I then pointed out the most basic laws of nature: As soon as you have something worth taking, some person, some animal, or something thing is going to try and take it from you. In these situations you either fight for yourself or you let the predator take what is yours. In the doctors’ case, that thing worth taking and controlling was their very profession. The control of medicine means big money for big insurance and power for politicians. These doctors, like most, have allowed themselves to become pawns in a big game of chess. It is a self-inflicted wound.
Children and the word “no”
So what does this word “no” really have to do with your happiness and success? We all have to live, work, and operate in groups. We have to cooperate with other people to survive. But if we surrender our individuality, if we allow others to control us, we trade service for servitude. The word “no” says, “These are my boundaries. This is where I start and you end. Do not cross these boundaries or you will meet resistance.” Without these healthy boundaries, you lose control over your life.
The gift of saying “no”
If this concept seems selfish to you, ask yourself if you trust a “yes man?” My most trusted friends are people who can and do disagree with me. On the occasions that these people do agree with me it actually means something, because I know that they are not afraid to disagree.
On a societal level, the inability to say “no” spreads like an insidious virus. It creates the kind of political correctness that we are now facing in this country. It weakens the people who have the unique education and ability to protect us, like doctors. When those who are supposed to be our advocates become frightened, we all suffer.

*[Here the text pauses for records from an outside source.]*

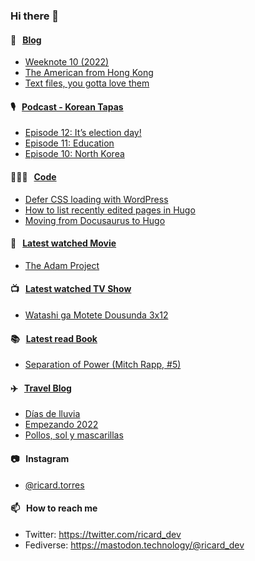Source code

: ### Hi there 👋

#### 📝 &nbsp;&nbsp;[Blog](https://ricard.blog)

- [Weeknote 10 (2022)](https://ricard.blog/weeknote/week-10-2022/)
- [The American from Hong Kong](https://ricard.blog/story/the-american-from-hong-kong/)
- [Text files, you gotta love them](https://ricard.blog/rant/text-files-you-gotta-love-them/)

#### 🎙 &nbsp;&nbsp;[Podcast - Korean Tapas](https://koreantapas.show/)

- [Episode 12: It’s election day!](https://anchor.fm/korean-tapas/episodes/Episode-12-Its-election-day-e1fa9hm)
- [Episode 11: Education](https://anchor.fm/korean-tapas/episodes/Episode-11-Education-e1evvus)
- [Episode 10: North Korea](https://anchor.fm/korean-tapas/episodes/Episode-10-North-Korea-e1eb5d2)

#### 👨🏻‍💻 &nbsp;&nbsp;[Code](https://ricard.dev)

- [Defer CSS loading with WordPress](https://ricard.dev/defer-css-loading-with-wordpress/)
- [How to list recently edited pages in Hugo](https://ricard.dev/how-to-list-recently-edited-pages-in-hugo/)
- [Moving from Docusaurus to Hugo](https://ricard.dev/moving-from-docusaurus-to-hugo/)

#### 🍿 &nbsp;&nbsp;[Latest watched Movie](https://quicoto.github.io/reviews/movies/)

- [The Adam Project](https://quicoto.github.io/reviews/movies/the-adam-project/)

#### 📺 &nbsp;&nbsp;[Latest watched TV Show](https://quicoto.github.io/reviews/tv-shows)

- [Watashi ga Motete Dousunda 3x12](https://quicoto.github.io/reviews/tv-shows/watashi-ga-motete-dousunda/3x12/)

#### 📚 &nbsp;&nbsp;[Latest read Book](https://ricard.blog/books/)

- [Separation of Power (Mitch Rapp, #5)](https://www.goodreads.com/review/show/4496155218?utm_medium=api&amp;utm_source=rss)

#### ✈️ &nbsp;&nbsp;[Travel Blog](https://www.quicoto.com/)

- [Días de lluvia](https://www.quicoto.com/dias-de-lluvia/)
- [Empezando 2022](https://www.quicoto.com/empezando-2022/)
- [Pollos, sol y mascarillas](https://www.quicoto.com/pollos-sol-y-mascarillas/)

#### 📷 &nbsp;&nbsp;Instagram
- [@ricard.torres](https://www.instagram.com/ricard.torres/)

#### 📫 &nbsp;&nbsp;How to reach me

- Twitter: https://twitter.com/ricard_dev
- Fediverse: https://mastodon.technology/@ricard_dev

“No” doesn’t mean being a jerk
It is important to clarify that by saying “no” I am not implying that people should be obstreperous jerks. There are many situations in which you can say no in a polite and cordial manner. You can say “no” with a smile, or by using body language. In other situations, you need to say “no” with every fiber of your being, but it does not mean that this is a personal attack. It means, “You are invading my personal space.” Stop.
Difficulty in saying “no” is not just a problem for doctors
I have shared this topic with you because in my experience as a physician, I am frequently asked by patients for advice when they are struggling with difficult personal situations. This often occurs during a conflict in an important personal relationship. A person may feel stuck in a bad marriage. They may have a problem with a difficult child or a controlling boss. In many of these situations, people have developed a fear of disagreeing – of saying “no” to a person– and this pattern has finally reached a critical point where it is doing damage to them as an individual. Their thoughts are tied up in knots because they have lost their ability to psychologically defend themselves. All of us have been in such a situation at some point in our lives.
Even if it does not feel natural to do so, it is important to make yourself say “no” when someone or some institution is exhibiting predatory behavior. This simple act of saying “no” is the beginning of regaining your freedom. Each time you say “no” in a difficult situation, or to a powerful person, you get stronger. Each time you fail to do so, you lose a little piece of yourself. And if you lose your ability to say “no” over the long term, you may find yourself paying for an expensive seminar someday to have someone to tell you what you once knew instinctively as a two-year-old.